- Opening Delimiter -

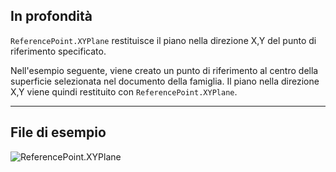 ## In profondità
`ReferencePoint.XYPlane` restituisce il piano nella direzione X,Y del punto di riferimento specificato.

Nell'esempio seguente, viene creato un punto di riferimento al centro della superficie selezionata nel documento della famiglia. Il piano nella direzione X,Y viene quindi restituito con `ReferencePoint.XYPlane`.


___
## File di esempio

![ReferencePoint.XYPlane](./Revit.Elements.ReferencePoint.XYPlane_img.jpg)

- Closing Delimiter -

▶ _EXERCISE DESCRIPTION_: Return the entries unchanged, save for the pictures, which do not belong in the copy.

▶ _ANSWER FOR THIS EXERCISE_:
 ## In profondità
`ReferencePoint.XYPlane` restituisce il piano nella direzione X,Y del punto di riferimento specificato.

Nell'esempio seguente, viene creato un punto di riferimento al centro della superficie selezionata nel documento della famiglia. Il piano nella direzione X,Y viene quindi restituito con `ReferencePoint.XYPlane`.


___
## File di esempio

![ReferencePoint.XYPlane](./Revit.Elements.ReferencePoint.XYPlane_img.jpg)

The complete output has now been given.